BEGIN

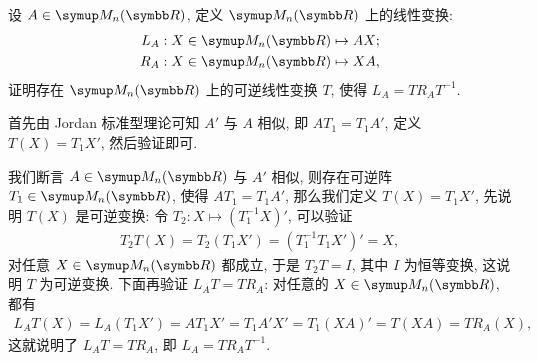 \begin{exercise}[resume=exer]
\begin{answer}
        \end{answer}
        \item 设 $ A \in \MM $, 定义 $ \MM $ 上的线性变换:
        \begin{align*}
            L_{A} : X \in \MM \mapsto AX;\\
            R_{A} : X \in \MM \mapsto XA,
        \end{align*}
        证明存在 $ \MM $ 上的可逆线性变换 $ T $, 使得 $ L_{A} = TR_{A}T^{-1} $.
        \begin{hint}
            首先由 Jordan 标准型理论可知 $ A' $ 与 $ A $ 相似, 即 $ AT_{1} = T_{1}A' $, 定义 $ T(X) = T_{1}X' $, 然后验证即可. 
        \end{hint}
        \begin{answer}
            我们断言 $ A \in \MM $ 与 $ A' $ 相似, 则存在可逆阵 $ T_{1} \in \MM $, 使得 $ AT_{1} = T_{1}A' $, 那么我们定义 $ T(X) = T_{1}X' $, 先说明 $ T(X) $ 是可逆变换: 令 $ T_{2} : X \mapsto (T^{-1}_{1}X)' $, 可以验证
            \begin{align*}
                T_{2}T(X) = T_{2}(T_{1}X') = (T_{1}^{-1}T_{1}X')' = X,
            \end{align*}
            对任意 $ X \in \MM $ 都成立, 于是 $ T_{2}T = I $, 其中 $ I $ 为恒等变换, 这说明 $ T $ 为可逆变换. 下面再验证 $ L_{A}T = TR_{A} $: 对任意的 $ X \in \MM $, 都有
            \begin{align*}
                L_{A}T(X) = L_{A}(T_{1}X') = AT_{1}X' = T_{1}A'X' = T_{1}(XA)' = T(XA) = TR_{A}(X),
            \end{align*} 
            这就说明了 $ L_{A}T = TR_{A} $, 即 $ L_{A} = TR_{A}T^{-1} $.


\end{answer}
\end{exercise}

END

▶ **REQUIREMENT**
Type out all of the records exactly, leaving out any picture.

▶ **RESULT BELOW**
 \begin{exercise}[resume=exer]
\begin{answer}
        \end{answer}
        \item 设 $ A \in \MM $, 定义 $ \MM $ 上的线性变换:
        \begin{align*}
            L_{A} : X \in \MM \mapsto AX;\\
            R_{A} : X \in \MM \mapsto XA,
        \end{align*}
        证明存在 $ \MM $ 上的可逆线性变换 $ T $, 使得 $ L_{A} = TR_{A}T^{-1} $.
        \begin{hint}
            首先由 Jordan 标准型理论可知 $ A' $ 与 $ A $ 相似, 即 $ AT_{1} = T_{1}A' $, 定义 $ T(X) = T_{1}X' $, 然后验证即可. 
        \end{hint}
        \begin{answer}
            我们断言 $ A \in \MM $ 与 $ A' $ 相似, 则存在可逆阵 $ T_{1} \in \MM $, 使得 $ AT_{1} = T_{1}A' $, 那么我们定义 $ T(X) = T_{1}X' $, 先说明 $ T(X) $ 是可逆变换: 令 $ T_{2} : X \mapsto (T^{-1}_{1}X)' $, 可以验证
            \begin{align*}
                T_{2}T(X) = T_{2}(T_{1}X') = (T_{1}^{-1}T_{1}X')' = X,
            \end{align*}
            对任意 $ X \in \MM $ 都成立, 于是 $ T_{2}T = I $, 其中 $ I $ 为恒等变换, 这说明 $ T $ 为可逆变换. 下面再验证 $ L_{A}T = TR_{A} $: 对任意的 $ X \in \MM $, 都有
            \begin{align*}
                L_{A}T(X) = L_{A}(T_{1}X') = AT_{1}X' = T_{1}A'X' = T_{1}(XA)' = T(XA) = TR_{A}(X),
            \end{align*} 
            这就说明了 $ L_{A}T = TR_{A} $, 即 $ L_{A} = TR_{A}T^{-1} $.


\end{answer}
\end{exercise}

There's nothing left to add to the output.